The following should be sprinkled liberally with "IIRC"... it's been a while since I've looked at the specifics of Turing machines:
Basically, you have a set of "states", denoted by Q, and an "alphabet", denoted by a capital gamma. The alphabet has at least two "symbols", of which one is the "empty symbol", usually "0". The states are initialized to one of the symbols in the alphabet. A state "s" existing in Q is called the "start state", and a set of states F exists in Q denoting "final states". Finally, there is a function denoted by lowercase delta that maps actions to be taken with this Turing Machine. You start in s (the start state), and keep going until you get "stuck" in a state; if this state is a "final state", that's your answer, otherwise the answer is undefined. So, for example, you start in s, which holds the symbol "a". Delta maps s and "a" to 'change current state symbol to "b", move to state s3'. And you would keep going until you reach a point where you loop in a single state forever, or reach some condition, etc. It all depends on the specific definition you use.
The point of the whole thing is that anything your computer can do, or any computer, a Turing Machine can do. A corollary is that what any one computer can do (compute), any other computer can as well. So, the first electronic computer, ENIAC, could have done exactly the same calculations as the world's fastest supercomputer now. The only difference is it would be a bit harder to tell ENIAC to do the same thing as the supercomputer, and ENIAC would be a lot slower. But the idea is, it is theoretically possible for that to happen.

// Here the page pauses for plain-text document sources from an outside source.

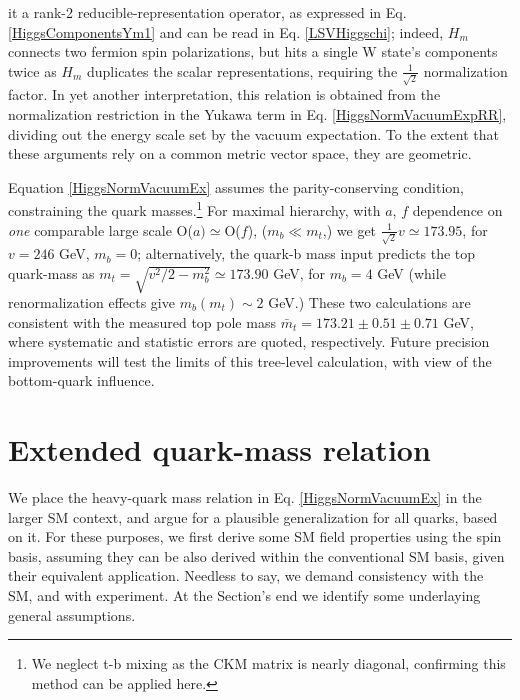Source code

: \documentclass[12pt]{article}
\renewcommand\[{\begin{dmath}}
\renewcommand\]{\end{dmath}}
\begin{document}
it  a rank-2 reducible-representation operator, as expressed in  Eq.  \ref{HiggsComponentsYm1} and can be read in Eq. \ref{LSVHiggschi}; indeed,  $H_m$   connects two fermion spin polarizations, but  hits a single W state's components twice as $H_m$ duplicates the scalar representations, requiring the $\frac{1}{\sqrt{2}}$ normalization factor. In yet another interpretation, this relation is obtained from   the  normalization restriction in the Yukawa term  in Eq. \ref {HiggsNormVacuumExpRR},
dividing out the energy scale set by the vacuum expectation. To the extent that these arguments rely
on a common metric vector space,  they are     geometric.



 Equation \ref{HiggsNormVacuumEx} assumes the parity-conserving
condition,    constraining   the   quark masses.\footnote{We neglect  t-b mixing as the CKM matrix is  nearly diagonal\cite{ParticleData},
confirming  this method can be applied here.}   For maximal hierarchy\cite{BesproRicardo}, with  $a$, $f$ dependence
   on  {\it one }  comparable large scale O($a ) \simeq$O($ f$),   ($m_b \ll m_t$,)  we get $\frac{1}{\sqrt{ 2}}v\simeq  173.95   $, for $v=246$  GeV,   $m_b =0$;     alternatively, the quark-b mass input predicts  the top quark-mass as     $ m_t = \sqrt{v^2/2-m_b^2 }\simeq 173.90  $ GeV, for\cite{ParticleData}  $m_b = 4$ GeV (while renormalization effects give\cite{quarkrunmass} $m_b(m_t)\sim 2$ GeV.)
    These two calculations are consistent with   the measured  top pole mass\cite{ParticleData} $\bar m_t=173.21\pm 0.51\pm0.71 $  GeV, where systematic and statistic errors are quoted, respectively.   Future precision improvements will  test the limits of this tree-level calculation, with view of the bottom-quark influence.

\section{Extended quark-mass relation }
 We  place the heavy-quark mass relation in Eq. \ref{HiggsNormVacuumEx} in the larger  SM context, and  argue for a plausible  generalization for all quarks, based on it.  For these purposes, we first derive some SM field properties  using  the spin basis,  assuming  they can be also derived  within the  conventional SM  basis,  given their  equivalent application. Needless to say,
 we
 demand consistency  with   the
  SM,  and with experiment. At the Section's end we  identify some underlaying general assumptions.
\end{document}
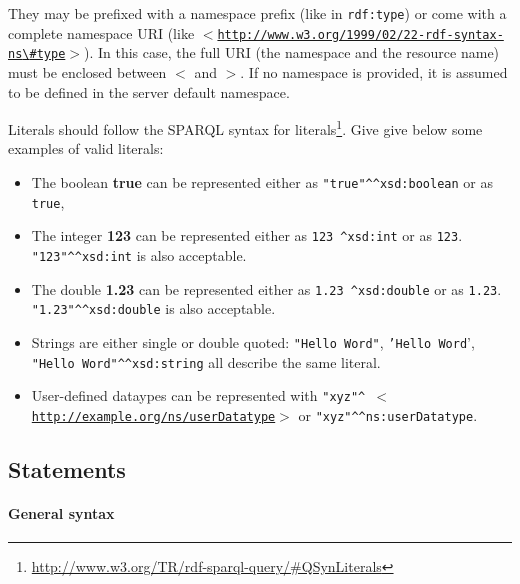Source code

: They may be prefixed with a namespace prefix (like in \texttt{rdf:type}) or
come with a complete namespace URI (like
\texttt{$<$\href{http://www.w3.org/1999/02/22-rdf-syntax-ns\#type}{http://www.w3.org/1999/02/22-rdf-syntax-ns{\textbackslash}\#type}$>$}).
In this case, the full URI (the namespace and the resource name) must be
enclosed between $<$ and $>$. If no namespace is provided, it is assumed to be
defined in the server default namespace.

Literals should follow the SPARQL syntax for
literals\footnote{\url{http://www.w3.org/TR/rdf-sparql-query/\#QSynLiterals}}.
Give give below some examples of valid literals:

\begin{itemize}

    \item  The boolean {\bf true} can be represented either as
    \texttt{"true"\^{ }\^{ }xsd:boolean} or as \texttt{true},

    \item  The integer {\bf 123} can be represented either as \texttt{123\^{
    }\^{ }xsd:int} or as \texttt{123}. \texttt{"123"\^{ }\^{ }xsd:int} is also
    acceptable.

    \item  The double {\bf 1.23} can be represented either as \texttt{1.23\^{
    }\^{ }xsd:double} or as \texttt{1.23}. \texttt{"1.23"\^{ }\^{ }xsd:double}
    is also acceptable.

    \item  Strings are either single or double quoted: \texttt{"Hello Word"},
    \texttt{'Hello Word}', \texttt{"Hello Word"\^{ }\^{ }xsd:string} all
    describe the same literal.

    \item  User-defined dataypes can be represented with \texttt{"xyz"\^{ }\^{
    }$<$\href{http://example.org/ns/userDatatype}{http://example.org/ns/userDatatype}$>$}
    or \texttt{"xyz"\^{ }\^{ }ns:userDatatype}.

\end{itemize}

\subsection{Statements}


\paragraph{General syntax}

So, Turing-equivalence basically means that you can translate any program into pure mathematics, and vice versa, and thus any way of programming can accomplish exactly the same thing as any other way of programming. However, hardly anyone is insane enough to do the translation that way. It's like doing mathematics entirely within the space of Russel's conversion of arithmetic to logic, where proving that
2 + 2 = 4 takes 21969 steps, including all the subtheorems, etc. used to get there.